Exercise description: The expected output is each line below containing "watcher", copied in full.

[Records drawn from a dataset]
◆ ◆ ◆ ◆

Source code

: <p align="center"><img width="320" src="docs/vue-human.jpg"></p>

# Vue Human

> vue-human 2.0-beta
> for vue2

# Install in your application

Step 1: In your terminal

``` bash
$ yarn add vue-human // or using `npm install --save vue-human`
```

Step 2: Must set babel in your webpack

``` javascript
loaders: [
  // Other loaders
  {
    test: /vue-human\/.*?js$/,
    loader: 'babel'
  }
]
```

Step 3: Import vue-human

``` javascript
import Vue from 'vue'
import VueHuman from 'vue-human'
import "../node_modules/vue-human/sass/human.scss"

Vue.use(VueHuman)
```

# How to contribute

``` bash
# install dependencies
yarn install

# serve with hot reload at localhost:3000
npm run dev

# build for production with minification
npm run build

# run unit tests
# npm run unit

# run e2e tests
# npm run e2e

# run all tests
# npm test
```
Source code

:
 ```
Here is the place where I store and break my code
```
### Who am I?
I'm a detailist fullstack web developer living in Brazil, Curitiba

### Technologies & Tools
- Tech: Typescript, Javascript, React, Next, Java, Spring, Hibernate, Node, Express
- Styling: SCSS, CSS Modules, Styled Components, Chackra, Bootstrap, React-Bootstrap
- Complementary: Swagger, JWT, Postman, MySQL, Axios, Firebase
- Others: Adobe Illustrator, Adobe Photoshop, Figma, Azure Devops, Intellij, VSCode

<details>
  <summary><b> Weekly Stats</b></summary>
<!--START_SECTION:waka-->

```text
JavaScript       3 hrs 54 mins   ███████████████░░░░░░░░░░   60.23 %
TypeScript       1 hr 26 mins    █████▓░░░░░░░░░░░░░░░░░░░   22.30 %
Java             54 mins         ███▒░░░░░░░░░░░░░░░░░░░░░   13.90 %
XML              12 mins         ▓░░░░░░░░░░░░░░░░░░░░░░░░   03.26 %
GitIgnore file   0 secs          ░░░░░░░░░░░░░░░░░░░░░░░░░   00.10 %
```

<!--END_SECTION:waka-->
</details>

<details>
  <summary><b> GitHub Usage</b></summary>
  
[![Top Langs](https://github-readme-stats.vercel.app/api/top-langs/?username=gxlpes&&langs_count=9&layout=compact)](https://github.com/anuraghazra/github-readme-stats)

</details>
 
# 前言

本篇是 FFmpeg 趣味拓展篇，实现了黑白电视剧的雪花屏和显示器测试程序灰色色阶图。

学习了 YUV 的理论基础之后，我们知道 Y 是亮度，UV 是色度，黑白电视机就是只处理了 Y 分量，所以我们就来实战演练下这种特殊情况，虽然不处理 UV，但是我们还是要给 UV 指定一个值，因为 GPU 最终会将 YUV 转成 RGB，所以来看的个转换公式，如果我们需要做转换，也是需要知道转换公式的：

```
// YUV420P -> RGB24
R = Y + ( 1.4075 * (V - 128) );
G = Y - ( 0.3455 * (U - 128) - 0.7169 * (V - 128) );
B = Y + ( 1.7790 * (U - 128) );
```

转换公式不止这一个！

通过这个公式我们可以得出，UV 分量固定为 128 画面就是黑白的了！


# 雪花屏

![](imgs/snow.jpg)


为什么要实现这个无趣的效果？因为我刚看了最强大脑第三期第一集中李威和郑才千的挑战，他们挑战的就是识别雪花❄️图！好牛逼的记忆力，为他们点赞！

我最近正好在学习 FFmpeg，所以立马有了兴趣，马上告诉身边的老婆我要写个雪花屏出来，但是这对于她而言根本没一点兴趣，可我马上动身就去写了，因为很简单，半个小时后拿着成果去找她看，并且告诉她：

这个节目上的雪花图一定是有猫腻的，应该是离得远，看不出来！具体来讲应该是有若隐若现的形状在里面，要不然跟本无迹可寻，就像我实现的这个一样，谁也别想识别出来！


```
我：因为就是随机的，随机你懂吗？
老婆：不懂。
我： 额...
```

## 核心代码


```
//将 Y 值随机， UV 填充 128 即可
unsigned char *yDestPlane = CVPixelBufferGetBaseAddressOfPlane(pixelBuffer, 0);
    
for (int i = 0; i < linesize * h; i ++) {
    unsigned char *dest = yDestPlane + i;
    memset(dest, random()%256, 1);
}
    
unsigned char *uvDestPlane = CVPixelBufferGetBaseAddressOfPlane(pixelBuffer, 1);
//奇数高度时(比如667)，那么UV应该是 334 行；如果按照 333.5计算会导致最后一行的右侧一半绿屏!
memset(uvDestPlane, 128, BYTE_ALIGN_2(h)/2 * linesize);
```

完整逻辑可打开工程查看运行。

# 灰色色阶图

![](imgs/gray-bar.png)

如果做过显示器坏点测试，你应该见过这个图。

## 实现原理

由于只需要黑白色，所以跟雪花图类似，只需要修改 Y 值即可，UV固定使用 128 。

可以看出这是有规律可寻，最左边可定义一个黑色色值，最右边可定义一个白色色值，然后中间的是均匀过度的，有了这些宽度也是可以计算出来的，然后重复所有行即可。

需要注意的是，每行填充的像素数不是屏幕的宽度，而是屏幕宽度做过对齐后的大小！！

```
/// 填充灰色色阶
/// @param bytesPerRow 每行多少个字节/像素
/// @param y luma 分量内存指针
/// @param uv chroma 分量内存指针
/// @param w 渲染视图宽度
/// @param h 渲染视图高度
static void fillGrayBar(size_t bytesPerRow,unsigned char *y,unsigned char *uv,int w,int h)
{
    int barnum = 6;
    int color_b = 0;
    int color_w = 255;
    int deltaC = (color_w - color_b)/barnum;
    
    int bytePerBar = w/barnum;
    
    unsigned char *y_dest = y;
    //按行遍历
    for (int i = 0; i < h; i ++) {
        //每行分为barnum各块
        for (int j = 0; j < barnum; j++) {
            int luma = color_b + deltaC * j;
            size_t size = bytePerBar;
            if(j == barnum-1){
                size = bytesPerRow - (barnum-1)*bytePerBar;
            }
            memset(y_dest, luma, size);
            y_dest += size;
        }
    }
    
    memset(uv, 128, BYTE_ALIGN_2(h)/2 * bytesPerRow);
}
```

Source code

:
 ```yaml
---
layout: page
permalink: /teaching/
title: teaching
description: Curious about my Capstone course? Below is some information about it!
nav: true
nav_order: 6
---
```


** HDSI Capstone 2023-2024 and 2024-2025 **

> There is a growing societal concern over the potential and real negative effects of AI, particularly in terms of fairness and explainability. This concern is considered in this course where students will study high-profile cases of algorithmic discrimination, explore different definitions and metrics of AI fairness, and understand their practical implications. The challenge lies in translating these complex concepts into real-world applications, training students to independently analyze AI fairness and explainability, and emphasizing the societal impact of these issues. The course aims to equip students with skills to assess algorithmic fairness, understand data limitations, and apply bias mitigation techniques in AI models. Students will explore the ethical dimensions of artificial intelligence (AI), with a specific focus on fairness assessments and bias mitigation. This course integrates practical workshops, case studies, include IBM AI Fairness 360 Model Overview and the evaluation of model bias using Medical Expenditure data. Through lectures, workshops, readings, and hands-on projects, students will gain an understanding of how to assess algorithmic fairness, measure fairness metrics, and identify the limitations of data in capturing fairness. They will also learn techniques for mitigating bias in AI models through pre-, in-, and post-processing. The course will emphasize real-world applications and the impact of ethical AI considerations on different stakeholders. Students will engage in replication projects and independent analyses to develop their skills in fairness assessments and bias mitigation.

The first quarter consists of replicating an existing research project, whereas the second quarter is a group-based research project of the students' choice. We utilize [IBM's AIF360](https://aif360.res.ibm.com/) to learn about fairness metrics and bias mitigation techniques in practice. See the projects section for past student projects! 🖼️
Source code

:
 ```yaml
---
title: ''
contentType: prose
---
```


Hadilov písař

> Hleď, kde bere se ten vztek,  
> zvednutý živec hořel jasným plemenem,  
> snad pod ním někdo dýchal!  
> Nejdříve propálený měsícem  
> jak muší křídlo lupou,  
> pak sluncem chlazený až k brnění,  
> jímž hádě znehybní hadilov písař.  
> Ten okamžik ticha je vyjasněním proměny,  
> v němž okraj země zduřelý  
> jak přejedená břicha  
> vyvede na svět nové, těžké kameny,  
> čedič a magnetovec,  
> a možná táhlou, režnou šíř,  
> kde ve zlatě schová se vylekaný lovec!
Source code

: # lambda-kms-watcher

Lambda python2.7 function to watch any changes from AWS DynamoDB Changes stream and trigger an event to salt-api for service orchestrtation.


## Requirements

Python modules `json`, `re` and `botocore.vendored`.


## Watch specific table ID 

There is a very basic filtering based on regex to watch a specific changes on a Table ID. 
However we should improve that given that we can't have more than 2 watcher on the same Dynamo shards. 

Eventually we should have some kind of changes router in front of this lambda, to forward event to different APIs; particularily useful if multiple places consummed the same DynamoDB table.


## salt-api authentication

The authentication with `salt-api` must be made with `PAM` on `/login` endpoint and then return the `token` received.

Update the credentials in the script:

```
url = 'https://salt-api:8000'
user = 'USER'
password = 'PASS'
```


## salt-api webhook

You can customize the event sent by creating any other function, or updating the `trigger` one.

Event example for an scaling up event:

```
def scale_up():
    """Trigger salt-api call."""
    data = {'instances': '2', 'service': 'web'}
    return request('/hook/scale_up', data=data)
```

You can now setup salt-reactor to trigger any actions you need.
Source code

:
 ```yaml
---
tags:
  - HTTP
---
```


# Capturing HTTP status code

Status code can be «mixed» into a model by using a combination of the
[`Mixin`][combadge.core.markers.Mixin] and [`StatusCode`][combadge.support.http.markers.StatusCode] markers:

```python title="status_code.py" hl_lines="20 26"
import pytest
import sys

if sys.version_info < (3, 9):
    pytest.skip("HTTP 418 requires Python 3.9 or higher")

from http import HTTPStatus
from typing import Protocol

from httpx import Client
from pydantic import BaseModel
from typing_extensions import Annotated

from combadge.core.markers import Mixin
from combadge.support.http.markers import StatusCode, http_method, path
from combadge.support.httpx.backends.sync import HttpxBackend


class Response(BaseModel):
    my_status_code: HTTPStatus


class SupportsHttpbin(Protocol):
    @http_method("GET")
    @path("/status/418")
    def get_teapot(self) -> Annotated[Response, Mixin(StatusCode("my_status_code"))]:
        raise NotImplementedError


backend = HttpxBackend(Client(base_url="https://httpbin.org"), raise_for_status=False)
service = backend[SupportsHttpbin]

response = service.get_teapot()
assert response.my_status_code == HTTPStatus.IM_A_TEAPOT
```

◆ ◆ ◆ ◆

Answer to this problem:
: # lambda-kms-watcher
However we should improve that given that we can't have more than 2 watcher on the same Dynamo shards. 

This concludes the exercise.